Bicycle sales are way up this year. Why? Because telling people they have to stay inside does not bode well. Instead, they dust off their old bikes or buy new bikes and hit the trails.
But how do you get to that trail? What if you’re a person who lives in the city and relies on your bike for more than fun? Bicyclists, regardless of necessity or recreation, deserve to feel safe and be safe wherever they ride.
When COVID-19 brought Lancaster to a standstill, vehicular traffic practically disappeared. Many cyclists and pedestrians noticed that the streets felt safer. Now, as traffic ramps up again, I implore drivers to refresh themselves on the rules of the road when it comes to interactions with cyclists and pedestrians.

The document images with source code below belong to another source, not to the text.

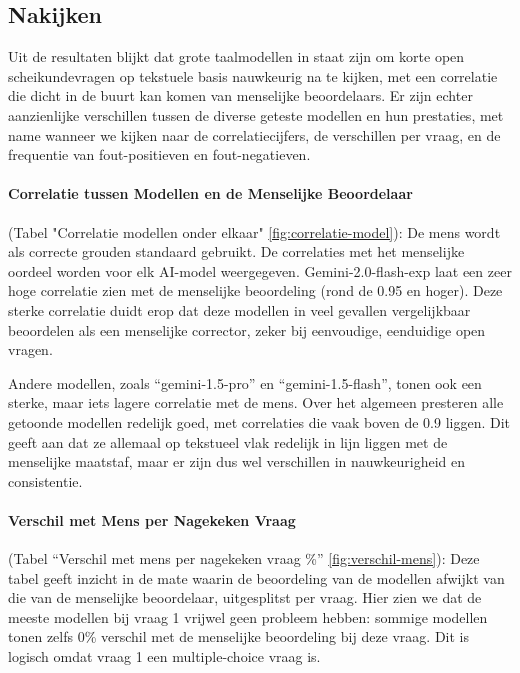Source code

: \documentclass[12pt]{article}
\begin{document}
\subsection{Nakijken}
\begin{multicols}{2}
Uit de resultaten blijkt dat grote taalmodellen in staat zijn om korte open scheikundevragen op tekstuele basis nauwkeurig na te kijken, met een correlatie die dicht in de buurt kan komen van menselijke beoordelaars. Er zijn echter aanzienlijke verschillen tussen de diverse geteste modellen en hun prestaties, met name wanneer we kijken naar de correlatiecijfers, de verschillen per vraag, en de frequentie van fout-positieven en fout-negatieven.

\paragraph*{Correlatie tussen Modellen en de Menselijke Beoordelaar} (Tabel "Correlatie modellen onder elkaar" \ref{fig:correlatie-model}):
De mens wordt als correcte grouden standaard gebruikt. De correlaties met het menselijke oordeel worden voor elk AI-model weergegeven. Gemini-2.0-flash-exp laat een zeer hoge correlatie zien met de menselijke beoordeling (rond de 0.95 en hoger). Deze sterke correlatie duidt erop dat deze modellen in veel gevallen vergelijkbaar beoordelen als een menselijke corrector, zeker bij eenvoudige, eenduidige open vragen.

Andere modellen, zoals “gemini-1.5-pro” en “gemini-1.5-flash”, tonen ook een sterke, maar iets lagere correlatie met de mens. Over het algemeen presteren alle getoonde modellen redelijk goed, met correlaties die vaak boven de 0.9 liggen. Dit geeft aan dat ze allemaal op tekstueel vlak redelijk in lijn liggen met de menselijke maatstaf, maar er zijn dus wel verschillen in nauwkeurigheid en consistentie.

\paragraph*{Verschil met Mens per Nagekeken Vraag} (Tabel “Verschil met mens per nagekeken vraag \%” \ref{fig:verschil-mens}):
Deze tabel geeft inzicht in de mate waarin de beoordeling van de modellen afwijkt van die van de menselijke beoordelaar, uitgesplitst per vraag. Hier zien we dat de meeste modellen bij vraag 1 vrijwel geen probleem hebben: sommige modellen tonen zelfs 0\% verschil met de menselijke beoordeling bij deze vraag. Dit is logisch omdat vraag 1 een multiple-choice vraag is.


\end{multicols}
\end{document}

First, and I cannot stress this enough, slow down. Our city streets are not highways. Please drive the speed limit, or less! These are places where people live and children play — no different from the residential suburbs.

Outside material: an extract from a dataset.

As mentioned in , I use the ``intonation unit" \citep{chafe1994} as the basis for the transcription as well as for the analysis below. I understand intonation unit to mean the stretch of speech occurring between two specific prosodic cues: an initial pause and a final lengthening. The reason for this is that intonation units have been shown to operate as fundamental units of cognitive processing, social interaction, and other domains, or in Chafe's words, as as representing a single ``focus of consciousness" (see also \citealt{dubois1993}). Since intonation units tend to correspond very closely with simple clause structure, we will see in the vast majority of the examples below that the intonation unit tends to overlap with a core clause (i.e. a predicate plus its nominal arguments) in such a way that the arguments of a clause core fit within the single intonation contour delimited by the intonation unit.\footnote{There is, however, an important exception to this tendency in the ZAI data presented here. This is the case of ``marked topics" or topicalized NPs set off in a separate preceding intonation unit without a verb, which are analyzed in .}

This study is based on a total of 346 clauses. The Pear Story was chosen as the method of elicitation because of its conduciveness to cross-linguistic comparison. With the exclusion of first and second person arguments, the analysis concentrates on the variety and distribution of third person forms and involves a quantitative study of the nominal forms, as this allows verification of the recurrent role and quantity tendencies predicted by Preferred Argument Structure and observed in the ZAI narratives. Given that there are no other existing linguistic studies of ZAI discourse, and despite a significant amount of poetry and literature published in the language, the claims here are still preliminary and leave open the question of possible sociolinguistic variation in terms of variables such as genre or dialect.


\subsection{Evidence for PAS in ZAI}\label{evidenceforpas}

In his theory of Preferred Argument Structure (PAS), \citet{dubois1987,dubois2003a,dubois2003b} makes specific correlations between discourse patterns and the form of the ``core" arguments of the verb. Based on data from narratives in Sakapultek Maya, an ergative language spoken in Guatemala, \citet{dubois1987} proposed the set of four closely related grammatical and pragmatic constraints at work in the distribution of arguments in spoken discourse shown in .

Last year, I petitioned the city Traffic Commission to lower the citywide speed limit to 20 mph. Unfortunately, due to prohibitive state law, the city would be required to do an engineering study of every single street to implement a blanket lowering of the speed limit. The cost would be exorbitant.
My solution? Drive 20 mph within Lancaster city limits. I do it. Why can’t you? Half of the time, you’re going slower anyway because of construction. Speeding between lights does not actually get you to your destination quicker. When you drive slower, you are more likely to notice and yield (which is the law, by the way) to pedestrians.

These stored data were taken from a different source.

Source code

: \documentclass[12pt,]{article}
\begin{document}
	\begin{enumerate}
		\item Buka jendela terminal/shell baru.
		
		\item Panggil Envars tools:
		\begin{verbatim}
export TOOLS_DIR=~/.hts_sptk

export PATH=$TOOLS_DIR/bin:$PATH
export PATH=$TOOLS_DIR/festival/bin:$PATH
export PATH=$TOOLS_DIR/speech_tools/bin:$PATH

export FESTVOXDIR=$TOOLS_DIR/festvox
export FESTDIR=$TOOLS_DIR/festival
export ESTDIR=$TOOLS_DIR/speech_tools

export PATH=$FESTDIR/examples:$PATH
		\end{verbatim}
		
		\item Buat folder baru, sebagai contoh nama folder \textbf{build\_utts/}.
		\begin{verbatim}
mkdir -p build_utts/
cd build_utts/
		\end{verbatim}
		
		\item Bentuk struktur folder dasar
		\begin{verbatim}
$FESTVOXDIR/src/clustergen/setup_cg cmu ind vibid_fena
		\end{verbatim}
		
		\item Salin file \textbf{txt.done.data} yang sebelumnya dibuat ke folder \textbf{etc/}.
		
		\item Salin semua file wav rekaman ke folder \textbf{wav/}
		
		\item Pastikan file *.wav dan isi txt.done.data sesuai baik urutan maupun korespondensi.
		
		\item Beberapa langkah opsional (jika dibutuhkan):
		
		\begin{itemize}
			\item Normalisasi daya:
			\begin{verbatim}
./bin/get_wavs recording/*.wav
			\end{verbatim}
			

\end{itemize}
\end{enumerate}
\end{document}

Pennsylvania law requires that you must pass a cyclist with at least 4 feet in between your vehicle and the cyclist. Cyclists are also completely in the right to take an entire lane. In the city, it’s often done to protect us from parked cars. In the cycling world, we refer to it as “getting doored” when a driver opens their car door into the lane and a passing biker collides with it.
I’ll be cycling in the center of the lane and someone will pass me so closely I can feel the vehicle's mirrors graze me. Then, I see the driver give a double-parked car the berth of Texas when passing. What’s wrong with that picture?
The 4-foot rule isn’t only for city driving. If you come upon a cyclist biking in the middle of a rural road, give him or her a berth. Many cyclists will adjust their position in a lane to help signify to a car that it is safe or unsafe to pass. If they’re in the middle of the lane, please do not try to pass. When a cyclist moves to the right, pass away. Also, the cyclist simply might not hear the car; give that human the benefit of the doubt.
According to the Lancaster Active Transportation Plan, 64% of people are prevented from biking because the streets don’t feel safe. On top of that, 54% of people think drivers are too aggressive. And 70% of people think motorists do not respect the rules of the road. I recently spoke with two women who expressed a desire to ride into the city from their suburban homes. What’s stopping them? Fear. They see how drivers treat cyclists and how they speed down the road, and they don’t feel safe.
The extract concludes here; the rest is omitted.